■ **DATA TO USE**
__________________________________________________

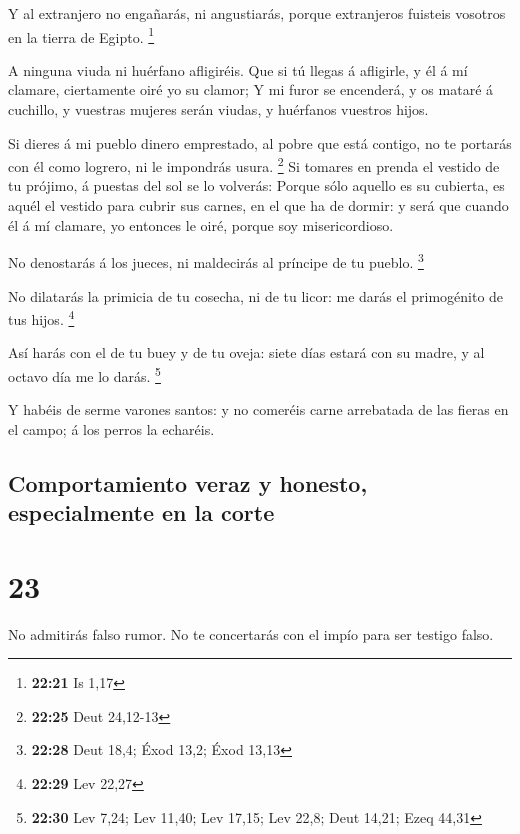  Y al extranjero no engañarás, ni angustiarás, porque
extranjeros fuisteis vosotros en la tierra de Egipto. \footnote{\textbf{22:21}
  Is 1,17}

 A ninguna viuda ni huérfano afligiréis. 
Que si tú llegas á afligirle, y él á mí clamare, ciertamente oiré yo su
clamor;  Y mi furor se encenderá, y os mataré á cuchillo,
y vuestras mujeres serán viudas, y huérfanos vuestros hijos.

 Si dieres á mi pueblo dinero emprestado, al pobre que
está contigo, no te portarás con él como logrero, ni le impondrás usura.
\footnote{\textbf{22:25} Deut 24,12-13}  Si tomares en
prenda el vestido de tu prójimo, á puestas del sol se lo volverás:
 Porque sólo aquello es su cubierta, es aquél el vestido
para cubrir sus carnes, en el que ha de dormir: y será que cuando él á
mí clamare, yo entonces le oiré, porque soy misericordioso.

 No denostarás á los jueces, ni maldecirás al príncipe de
tu pueblo. \footnote{\textbf{22:28} Deut 18,4; Éxod 13,2; Éxod 13,13}

 No dilatarás la primicia de tu cosecha, ni de tu licor:
me darás el primogénito de tus hijos. \footnote{\textbf{22:29} Lev 22,27}

 Así harás con el de tu buey y de tu oveja: siete días
estará con su madre, y al octavo día me lo darás. \footnote{\textbf{22:30}
  Lev 7,24; Lev 11,40; Lev 17,15; Lev 22,8; Deut 14,21; Ezeq 44,31}

 Y habéis de serme varones santos: y no comeréis carne
arrebatada de las fieras en el campo; á los perros la echaréis.

\hypertarget{comportamiento-veraz-y-honesto-especialmente-en-la-corte}{%
\subsection{Comportamiento veraz y honesto, especialmente en la
corte}\label{comportamiento-veraz-y-honesto-especialmente-en-la-corte}}

\hypertarget{section-22}{%
\section{23}\label{section-22}}

 No admitirás falso rumor. No te concertarás con el impío
para ser testigo falso.

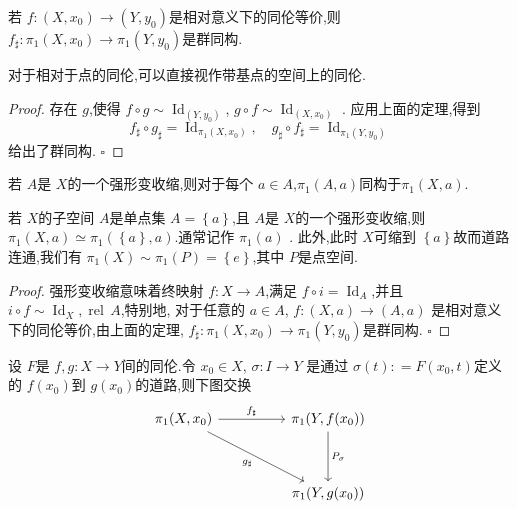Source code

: \documentclass[../../几何与拓扑.tex]{subfiles}
\begin{document}
\begin{theorem}
    若 \(  f: \left( X,x_0 \right)\to \left( Y,y_0 \right)    \)是相对意义下的同伦等价,则 \(  f_{\sharp }: \pi _1 \left( X,x_0 \right)\to \pi _1 \left( Y,y_0 \right)    \)是群同构.  
\end{theorem}
\begin{note}

    对于相对于点的同伦,可以直接视作带基点的空间上的同伦.

\end{note}
\begin{proof}

    存在 \(  g  \),使得 \(  f\circ g \sim  \operatorname{Id}_{\left( Y,y_0 \right) }  \), \(  g\circ f\sim \operatorname{Id}_{\left( X,x_0 \right) }   \)   .
    应用上面的定理,得到 \[
    f_{\sharp }\circ g_{\sharp } =  \operatorname{Id}_{\pi _1 \left( X,x_0 \right) },\quad  g_{\sharp }\circ f_{\sharp }= \operatorname{Id}_{\pi _1 \left( Y,y_0 \right) }
    \]给出了群同构.
    \hfill $\square$
\end{proof}


\begin{corollary}
    若 \(  A  \)是 \(  X  \)的一个强形变收缩,则对于每个 \(  a \in A  \),\(  \pi _1 \left( A,a \right)   \)同构于\(  \pi _1 \left( X,a \right)   \).     
\end{corollary}
\begin{remark}
    若 \(  X  \)的子空间 \(  A  \)是单点集 \(  A =  \left\{ a \right\}  \),且 \(  A  \)是 \(  X  \)的一个强形变收缩,则 \(  \pi _1 \left( X,a \right)\simeq \pi _1 \left( \left\{ a \right\},a \right)    \).通常记作 \(  \pi _1 \left( a \right)   \)       .
    此外,此时 \(  X  \)可缩到 \(  \left\{ a \right\}  \)故而道路连通,我们有 \(  \pi _1 \left( X \right)\sim \pi _1 \left( P \right)=  \left\{ e \right\}    \),其中 \(  P  \)是点空间.    
\end{remark}
\begin{proof}

    强形变收缩意味着终映射  \(  f :X \to A \),满足 \( f\circ i =  \operatorname{Id}_{A}  \),并且 \(  i\circ f \sim \operatorname{Id}_{X}, \operatorname{rel}\,A  \),特别地,
    对于任意的 \(  a \in A  \), \(  f: \left( X,a \right)\to \left( A,a \right)    \)  是相对意义下的同伦等价,由上面的定理, \(  f_{\sharp }: \pi _1 \left( X,x_0 \right)\to \pi _1 \left( Y,y_0 \right)    \)是群同构. 
    \hfill $\square$
\end{proof}


\begin{theorem}
    设 \(  F  \)是 \(  f,g:X\to Y  \)间的同伦.令 \(  x_0 \in X  \), \(  \sigma : I\to Y  \)    是通过 \(  \sigma \left( t \right): =  F\left( x_0,t \right)    \)定义的 \(  f\left( x_0 \right)   \)到 \(  g\left( x_0 \right)   \)的道路,则下图交换 
    \[\begin{tikzcd}
	{\pi_1(X,x_0)} && {\pi_1(Y,f(x_0))} \\
	\\
	&& {\pi_1(Y,g(x_0))}
	\arrow["{f_\sharp}", from=1-1, to=1-3]
	\arrow["{g_\sharp}"', from=1-1, to=3-3]
	\arrow["{P_\sigma}", from=1-3, to=3-3]
\end{tikzcd}\]
  
\end{theorem}
\end{document}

__________________________________________________

If pictures appear among the records, do not carry them over; retype the rest exactly.

  Y al extranjero no engañarás, ni angustiarás, porque
extranjeros fuisteis vosotros en la tierra de Egipto. \footnote{\textbf{22:21}
  Is 1,17}

 A ninguna viuda ni huérfano afligiréis. 
Que si tú llegas á afligirle, y él á mí clamare, ciertamente oiré yo su
clamor;  Y mi furor se encenderá, y os mataré á cuchillo,
y vuestras mujeres serán viudas, y huérfanos vuestros hijos.

 Si dieres á mi pueblo dinero emprestado, al pobre que
está contigo, no te portarás con él como logrero, ni le impondrás usura.
\footnote{\textbf{22:25} Deut 24,12-13}  Si tomares en
prenda el vestido de tu prójimo, á puestas del sol se lo volverás:
 Porque sólo aquello es su cubierta, es aquél el vestido
para cubrir sus carnes, en el que ha de dormir: y será que cuando él á
mí clamare, yo entonces le oiré, porque soy misericordioso.

 No denostarás á los jueces, ni maldecirás al príncipe de
tu pueblo. \footnote{\textbf{22:28} Deut 18,4; Éxod 13,2; Éxod 13,13}

 No dilatarás la primicia de tu cosecha, ni de tu licor:
me darás el primogénito de tus hijos. \footnote{\textbf{22:29} Lev 22,27}

 Así harás con el de tu buey y de tu oveja: siete días
estará con su madre, y al octavo día me lo darás. \footnote{\textbf{22:30}
  Lev 7,24; Lev 11,40; Lev 17,15; Lev 22,8; Deut 14,21; Ezeq 44,31}

 Y habéis de serme varones santos: y no comeréis carne
arrebatada de las fieras en el campo; á los perros la echaréis.

\hypertarget{comportamiento-veraz-y-honesto-especialmente-en-la-corte}{%
\subsection{Comportamiento veraz y honesto, especialmente en la
corte}\label{comportamiento-veraz-y-honesto-especialmente-en-la-corte}}

\hypertarget{section-22}{%
\section{23}\label{section-22}}

 No admitirás falso rumor. No te concertarás con el impío
para ser testigo falso.

Source code

: \documentclass[../../几何与拓扑.tex]{subfiles}
\begin{document}
\begin{theorem}
    若 \(  f: \left( X,x_0 \right)\to \left( Y,y_0 \right)    \)是相对意义下的同伦等价,则 \(  f_{\sharp }: \pi _1 \left( X,x_0 \right)\to \pi _1 \left( Y,y_0 \right)    \)是群同构.  
\end{theorem}
\begin{note}

    对于相对于点的同伦,可以直接视作带基点的空间上的同伦.

\end{note}
\begin{proof}

    存在 \(  g  \),使得 \(  f\circ g \sim  \operatorname{Id}_{\left( Y,y_0 \right) }  \), \(  g\circ f\sim \operatorname{Id}_{\left( X,x_0 \right) }   \)   .
    应用上面的定理,得到 \[
    f_{\sharp }\circ g_{\sharp } =  \operatorname{Id}_{\pi _1 \left( X,x_0 \right) },\quad  g_{\sharp }\circ f_{\sharp }= \operatorname{Id}_{\pi _1 \left( Y,y_0 \right) }
    \]给出了群同构.
    \hfill $\square$
\end{proof}


\begin{corollary}
    若 \(  A  \)是 \(  X  \)的一个强形变收缩,则对于每个 \(  a \in A  \),\(  \pi _1 \left( A,a \right)   \)同构于\(  \pi _1 \left( X,a \right)   \).     
\end{corollary}
\begin{remark}
    若 \(  X  \)的子空间 \(  A  \)是单点集 \(  A =  \left\{ a \right\}  \),且 \(  A  \)是 \(  X  \)的一个强形变收缩,则 \(  \pi _1 \left( X,a \right)\simeq \pi _1 \left( \left\{ a \right\},a \right)    \).通常记作 \(  \pi _1 \left( a \right)   \)       .
    此外,此时 \(  X  \)可缩到 \(  \left\{ a \right\}  \)故而道路连通,我们有 \(  \pi _1 \left( X \right)\sim \pi _1 \left( P \right)=  \left\{ e \right\}    \),其中 \(  P  \)是点空间.    
\end{remark}
\begin{proof}

    强形变收缩意味着终映射  \(  f :X \to A \),满足 \( f\circ i =  \operatorname{Id}_{A}  \),并且 \(  i\circ f \sim \operatorname{Id}_{X}, \operatorname{rel}\,A  \),特别地,
    对于任意的 \(  a \in A  \), \(  f: \left( X,a \right)\to \left( A,a \right)    \)  是相对意义下的同伦等价,由上面的定理, \(  f_{\sharp }: \pi _1 \left( X,x_0 \right)\to \pi _1 \left( Y,y_0 \right)    \)是群同构. 
    \hfill $\square$
\end{proof}


\begin{theorem}
    设 \(  F  \)是 \(  f,g:X\to Y  \)间的同伦.令 \(  x_0 \in X  \), \(  \sigma : I\to Y  \)    是通过 \(  \sigma \left( t \right): =  F\left( x_0,t \right)    \)定义的 \(  f\left( x_0 \right)   \)到 \(  g\left( x_0 \right)   \)的道路,则下图交换 
    \[\begin{tikzcd}
	{\pi_1(X,x_0)} && {\pi_1(Y,f(x_0))} \\
	\\
	&& {\pi_1(Y,g(x_0))}
	\arrow["{f_\sharp}", from=1-1, to=1-3]
	\arrow["{g_\sharp}"', from=1-1, to=3-3]
	\arrow["{P_\sigma}", from=1-3, to=3-3]
\end{tikzcd}\]
  
\end{theorem}
\end{document}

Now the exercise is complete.